Step 1: Calculate the amount of heat required to raise the temperature of the water from 21 °C to its boiling point.
The specific heat capacity of water is given as 4.184 J/g/K, and the density of water is 1.0 g/cm³. Since we have 2.6 L of water, we need to calculate the mass of water using its density:
Mass of water = Density × Volume of water
= 1.0 g/cm³ × 2.6 L
= 2600 g
The temperature change is from 21 °C to the boiling point of water, which is 100 °C. The heat required can be calculated using the formula:
Heat required = mass × specific heat capacity × temperature change
= 2600 g × 4.184 J/g/K × (100 °C - 21 °C)
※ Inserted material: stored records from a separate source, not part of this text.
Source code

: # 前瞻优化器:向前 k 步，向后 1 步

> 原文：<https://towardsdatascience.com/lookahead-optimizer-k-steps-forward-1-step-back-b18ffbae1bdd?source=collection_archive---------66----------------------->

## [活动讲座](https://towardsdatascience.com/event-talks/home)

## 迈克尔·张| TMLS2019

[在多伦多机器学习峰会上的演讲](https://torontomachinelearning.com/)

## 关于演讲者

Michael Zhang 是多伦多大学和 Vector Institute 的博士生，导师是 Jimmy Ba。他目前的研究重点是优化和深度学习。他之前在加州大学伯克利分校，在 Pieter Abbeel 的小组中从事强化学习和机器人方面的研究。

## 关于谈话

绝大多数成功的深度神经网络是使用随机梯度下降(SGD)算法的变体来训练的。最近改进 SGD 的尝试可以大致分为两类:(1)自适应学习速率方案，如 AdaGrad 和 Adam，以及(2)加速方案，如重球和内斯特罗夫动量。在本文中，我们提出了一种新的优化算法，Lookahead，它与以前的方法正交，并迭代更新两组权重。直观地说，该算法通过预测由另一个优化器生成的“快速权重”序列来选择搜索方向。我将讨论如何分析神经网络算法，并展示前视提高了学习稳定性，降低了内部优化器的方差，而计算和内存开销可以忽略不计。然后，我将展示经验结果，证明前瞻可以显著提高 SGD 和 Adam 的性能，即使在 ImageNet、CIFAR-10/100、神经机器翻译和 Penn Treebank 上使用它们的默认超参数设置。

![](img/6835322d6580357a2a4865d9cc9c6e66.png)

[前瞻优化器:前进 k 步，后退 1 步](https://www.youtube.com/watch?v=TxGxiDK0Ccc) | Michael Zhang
Step 2: Convert the heat required to the energy unit used in the given enthalpy of combustion.
The enthalpy of combustion of methane is given as -890.36 kJ/mol. To convert the heat required to kJ, we need to divide by Avogadro's number (to convert grams to moles) and multiply by the molar enthalpy of combustion:
Heat required = (2600 g / molar mass of water) × (1 mol water / 18.015 g) × (-890.36 kJ/mol)
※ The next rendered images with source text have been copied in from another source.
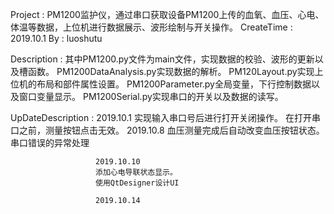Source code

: 
Project              : PM1200监护仪，通过串口获取设备PM1200上传的血氧、血压、心电、体温等数据，上位机进行数据展示、波形绘制与开关操作。
CreateTime           : 2019.10.1
By                   : luoshutu

Description          :
                       其中PM1200.py文件为main文件，实现数据的校验、波形的更新以及槽函数。
                       PM1200DataAnalysis.py实现数据的解析。
                       PM120Layout.py实现上位机的布局和部件属性设置。
                       PM1200Parameter.py全局变量，下行控制数据以及窗口变量显示。
                       PM1200Serial.py实现串口的开关以及数据的读写。

UpDateDescription    :
                       2019.10.1
                       实现输入串口号后进行打开关闭操作。
                       在打开串口之前，测量按钮点击无效。
                       2019.10.8
                       血压测量完成后自动改变血压按钮状态。
                       串口错误的异常处理

                       2019.10.10
                       添加心电导联状态显示。
                       使用QtDesigner设计UI

                       2019.10.14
Step 3: Convert the heat required to the volume of methane gas.
The enthalpy of combustion of methane is -890.36 kJ/mol, and it produces 2 moles of water. Therefore, the molar enthalpy of combustion for water is -890.36 kJ/mol / 2 = -445.18 kJ/mol.
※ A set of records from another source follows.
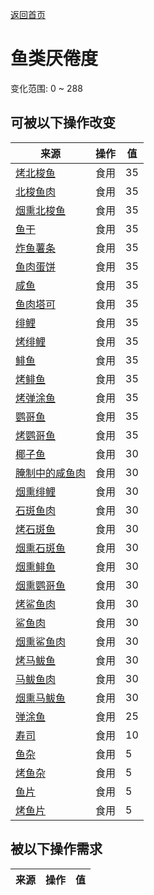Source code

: [返回首页](index.md)  
# 鱼类<nobr>厌倦度</nobr>  
变化范围: 0 ~ 288  
## 可被以下操作改变  
来源  |  操作  |  值  
----  |  ----  |  ----  
[烤北梭鱼](BonefishCooked.md)  |  食用  |  35  
[北梭鱼肉](BonefishMeat.md)  |  食用  |  35  
[烟熏北梭鱼](BonefishSmoked.md)  |  食用  |  35  
[鱼干](FishDried.md)  |  食用  |  35  
[炸鱼薯条](FishNChips.md)  |  食用  |  35  
[鱼肉蛋饼](FishOmelette.md)  |  食用  |  35  
[咸鱼](FishSalted.md)  |  食用  |  35  
[鱼肉塔可](FishTaco.md)  |  食用  |  35  
[绯鲤](Goatfish.md)  |  食用  |  35  
[烤绯鲤](GoatfishCooked.md)  |  食用  |  35  
[鲱鱼](Herring.md)  |  食用  |  35  
[烤鲱鱼](HerringCooked.md)  |  食用  |  35  
[烤弹涂鱼](MudskipperCooked.md)  |  食用  |  35  
[鹦哥鱼](ParrotFish.md)  |  食用  |  35  
[烤鹦哥鱼](ParrotFishCooked.md)  |  食用  |  35  
[椰子鱼](CoconutFish.md)  |  食用  |  30  
[腌制中的咸鱼肉](FishSaltedDrying.md)  |  食用  |  30  
[烟熏绯鲤](GoatfishSmoked.md)  |  食用  |  30  
[石斑鱼肉](GrouperMeat.md)  |  食用  |  30  
[烤石斑鱼](GrouperMeatCooked.md)  |  食用  |  30  
[烟熏石斑鱼](GrouperMeatSmoked.md)  |  食用  |  30  
[烟熏鲱鱼](HerringSmoked.md)  |  食用  |  30  
[烟熏鹦哥鱼](ParrotFishSmoked.md)  |  食用  |  30  
[烤鲨鱼肉](SharkCooked.md)  |  食用  |  30  
[鲨鱼肉](SharkMeat.md)  |  食用  |  30  
[烟熏鲨鱼肉](SharkSmoked.md)  |  食用  |  30  
[烤马鲅鱼](ThreadfinCooked.md)  |  食用  |  30  
[马鲅鱼肉](ThreadfinMeat.md)  |  食用  |  30  
[烟熏马鲅鱼](ThreadfinSmoked.md)  |  食用  |  30  
[弹涂鱼](Mudskipper.md)  |  食用  |  25  
[寿司](Sushi.md)  |  食用  |  10  
[鱼杂](FishScraps.md)  |  食用  |  5  
[烤鱼杂](FishScrapsCooked.md)  |  食用  |  5  
[鱼片](FishSlices.md)  |  食用  |  5  
[烤鱼片](FishSlicesCooked.md)  |  食用  |  5  
## 被以下操作需求  
来源  |  操作  |  值  
----  |  ----  |  ----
To find the volume of methane gas, we need to divide the heat required by the molar enthalpy of combustion for water:
Volume of methane gas = (Heat required / molar enthalpy of combustion for water) × molar volume of gas at given conditions
The molar volume of a gas at standard temperature and pressure (STP) is approximately 22.4 L/mol. However, our methane gas is at 1 bar and 25 °C, so we need to correct the molar volume using the ideal gas law:
P × V = n × R × T
Where:
P is the pressure (1 bar = 100,000 Pa)
V is the volume (molar volume at STP = 22.4 L/mol)
n is the number of moles (unknown)
R is the gas constant (8.314 J/(mol·K))
T is the temperature (25 °C = 298 K)
We can rearrange the equation to solve for n:
n = (P × V) / (R × T)
Finally, we can substitute this value of n into the previous equation to find the volume of methane gas.
Note: Make sure to convert the final result to the desired unit of volume.
Now you can use the above steps to calculate the volume of methane gas required to bring 2.6 L of water to a boil.